L'archevêque d'Antananarivo sort de son mutisme. Dans le cadre d'un colloque organisé par l'université catholique, le religieux soutient que la pauvreté n'est pas une fatalité.

Le temps de l'ouverture d'un colloque scientifique qui accueillera à l'université catholique d'Ambatoloaka, des chercheurs, dont certains sont issus de sa jeune école doctorale et d'autres venus d'ailleurs, l'archevêque d'Antananarivo, Odon Marie Razanakolona, n'a pas manqué de livrer son point de vue relatif à la situation du développement au niveau africain, sans pour autant occulter le cas malgache. Car le thème de cette rencontre de haut niveau portera sur " les grands enjeux du développement dans l'agenda 2030 pour l'Afrique et Madagascar ". D'emblée, le religieux est convaincu sur les potentialités du pays et du continent en termes de ressources. " L'Afrique constitue le pôle de croissance du monde de ces prochaines décennies. Elle a de l'ambition ", soutient-il. Pourtant, il déplore la situation de pauvreté qui règne le long de ses 30 millions de km² de superficie.

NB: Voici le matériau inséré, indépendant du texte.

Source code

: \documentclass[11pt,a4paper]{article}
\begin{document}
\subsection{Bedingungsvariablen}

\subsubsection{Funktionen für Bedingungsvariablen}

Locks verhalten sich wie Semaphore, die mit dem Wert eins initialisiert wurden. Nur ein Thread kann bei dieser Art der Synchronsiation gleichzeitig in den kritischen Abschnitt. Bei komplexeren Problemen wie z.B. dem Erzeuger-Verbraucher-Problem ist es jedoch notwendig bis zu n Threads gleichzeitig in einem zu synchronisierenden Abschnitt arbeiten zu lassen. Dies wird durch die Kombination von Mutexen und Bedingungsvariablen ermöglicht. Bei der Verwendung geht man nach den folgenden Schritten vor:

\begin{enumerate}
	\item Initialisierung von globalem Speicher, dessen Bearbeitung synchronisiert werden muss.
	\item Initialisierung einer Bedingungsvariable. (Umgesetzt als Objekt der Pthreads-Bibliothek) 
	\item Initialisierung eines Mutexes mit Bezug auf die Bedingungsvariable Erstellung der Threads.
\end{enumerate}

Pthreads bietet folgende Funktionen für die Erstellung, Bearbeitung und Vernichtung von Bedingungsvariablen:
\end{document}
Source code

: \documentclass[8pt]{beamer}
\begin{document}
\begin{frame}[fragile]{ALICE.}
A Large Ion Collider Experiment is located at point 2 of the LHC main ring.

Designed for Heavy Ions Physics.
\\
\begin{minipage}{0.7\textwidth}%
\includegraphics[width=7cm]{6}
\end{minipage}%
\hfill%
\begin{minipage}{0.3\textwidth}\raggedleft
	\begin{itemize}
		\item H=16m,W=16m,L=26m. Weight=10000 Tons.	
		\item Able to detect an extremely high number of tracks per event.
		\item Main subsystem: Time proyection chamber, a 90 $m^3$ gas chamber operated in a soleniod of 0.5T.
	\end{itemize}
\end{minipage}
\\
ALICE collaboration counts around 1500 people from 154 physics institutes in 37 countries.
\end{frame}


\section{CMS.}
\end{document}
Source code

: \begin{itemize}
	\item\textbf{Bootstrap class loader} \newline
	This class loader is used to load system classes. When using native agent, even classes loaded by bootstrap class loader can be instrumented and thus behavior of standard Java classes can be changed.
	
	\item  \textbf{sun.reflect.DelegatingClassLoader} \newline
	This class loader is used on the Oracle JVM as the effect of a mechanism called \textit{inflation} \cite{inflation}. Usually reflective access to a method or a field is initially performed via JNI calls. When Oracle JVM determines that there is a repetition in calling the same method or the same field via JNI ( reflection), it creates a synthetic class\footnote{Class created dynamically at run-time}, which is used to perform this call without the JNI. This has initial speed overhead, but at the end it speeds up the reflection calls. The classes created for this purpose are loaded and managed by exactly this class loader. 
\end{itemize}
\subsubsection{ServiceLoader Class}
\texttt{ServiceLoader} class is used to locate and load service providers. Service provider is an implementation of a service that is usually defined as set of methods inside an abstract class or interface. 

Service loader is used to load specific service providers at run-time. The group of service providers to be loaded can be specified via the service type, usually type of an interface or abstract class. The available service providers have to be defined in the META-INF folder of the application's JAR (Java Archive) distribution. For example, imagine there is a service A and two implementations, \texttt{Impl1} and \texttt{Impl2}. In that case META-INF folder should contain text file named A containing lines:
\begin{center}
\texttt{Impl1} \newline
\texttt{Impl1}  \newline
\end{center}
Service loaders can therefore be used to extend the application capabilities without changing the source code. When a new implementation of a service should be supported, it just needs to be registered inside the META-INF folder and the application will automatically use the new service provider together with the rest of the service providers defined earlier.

Intérêts particuliers. Le développement de l'Afrique et de Madagascar devrait alors se reposer sur l' " exploitation rationnelle de ses ressources dans l'intérêt général et non suivant les intérêts particuliers que l'on observe hier comme aujourd'hui ", estime Odon Marie Razanakolona. Dans le domaine de l'agriculture, " l'Afrique peut s'imposer parmi les principaux exportateurs agricoles ", soutient l'archevêque d'Antananarivo. Car à elle seule, poursuit-il, l'Afrique représente plus de 60% des terres arables non cultivées au niveau mondial et que Madagascar possède 98% des terres cultivables des pays du Sud-Ouest de l'Océan Indien. Concernant le secteur extractif, selon toujours Odon Marie Razanakolona, les pays miniers africains peuvent contrôler et même imposer les cours des minerais. En matière de ressources en eau, ce dernier indique que " Madagascar utilise seulement 2 % de ses potentiels en eau par rapport à une moyenne mondiale de 5 % " et regrette que " 62 ans après l'Indépendance de Madagascar, on n'est pas capable de créer de grandes retenues d'eau ".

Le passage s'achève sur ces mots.